▶ _EXERCISE DIRECTIONS_:
Keep only the lines of the listing that include the word "confirm", and copy them.

▶ _DATA FOR THIS EXERCISE_:
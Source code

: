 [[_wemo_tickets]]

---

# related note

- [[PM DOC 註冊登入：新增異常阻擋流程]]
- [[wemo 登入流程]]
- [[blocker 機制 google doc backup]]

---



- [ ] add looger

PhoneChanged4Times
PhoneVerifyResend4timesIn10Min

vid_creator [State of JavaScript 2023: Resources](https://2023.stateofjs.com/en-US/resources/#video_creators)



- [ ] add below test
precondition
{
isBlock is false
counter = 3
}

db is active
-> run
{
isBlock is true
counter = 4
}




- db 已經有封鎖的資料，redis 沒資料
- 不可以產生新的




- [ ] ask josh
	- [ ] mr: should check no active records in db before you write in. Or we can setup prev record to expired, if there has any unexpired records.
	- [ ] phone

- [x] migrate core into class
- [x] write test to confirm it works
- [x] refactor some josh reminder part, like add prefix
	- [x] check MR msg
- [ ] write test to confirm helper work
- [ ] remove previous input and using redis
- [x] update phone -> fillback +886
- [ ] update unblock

...

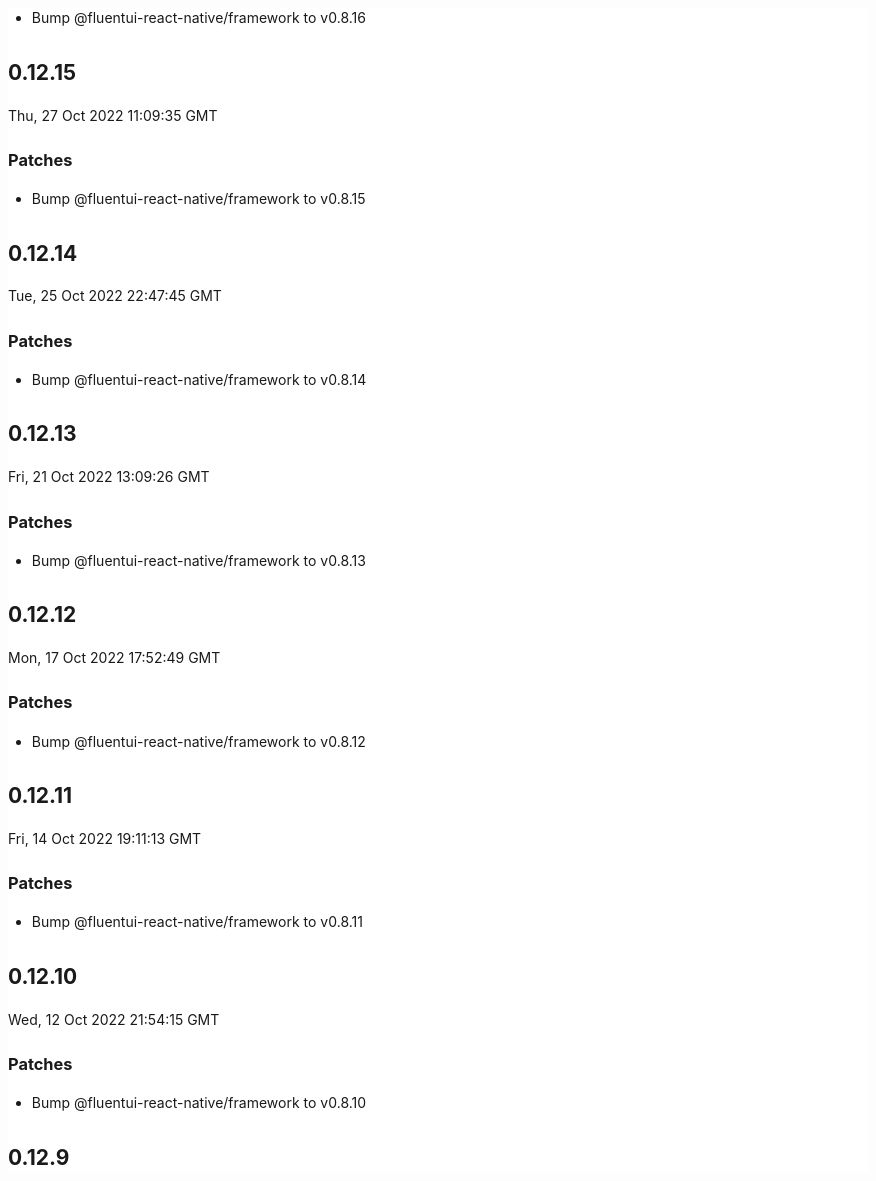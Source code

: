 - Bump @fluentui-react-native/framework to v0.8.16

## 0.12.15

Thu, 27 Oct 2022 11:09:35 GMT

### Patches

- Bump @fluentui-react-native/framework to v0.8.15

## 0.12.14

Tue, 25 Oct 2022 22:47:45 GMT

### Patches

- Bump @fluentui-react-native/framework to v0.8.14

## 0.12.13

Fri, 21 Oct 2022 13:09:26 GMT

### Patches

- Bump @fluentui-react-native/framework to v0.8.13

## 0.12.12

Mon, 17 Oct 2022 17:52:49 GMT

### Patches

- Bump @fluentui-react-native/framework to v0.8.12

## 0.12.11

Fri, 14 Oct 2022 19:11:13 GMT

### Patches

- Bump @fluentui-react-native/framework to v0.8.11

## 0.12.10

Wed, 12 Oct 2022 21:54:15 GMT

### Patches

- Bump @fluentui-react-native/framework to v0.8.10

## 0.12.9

▶ _WRITTEN REPLY_:
- [x] write test to confirm it works
- [ ] write test to confirm helper work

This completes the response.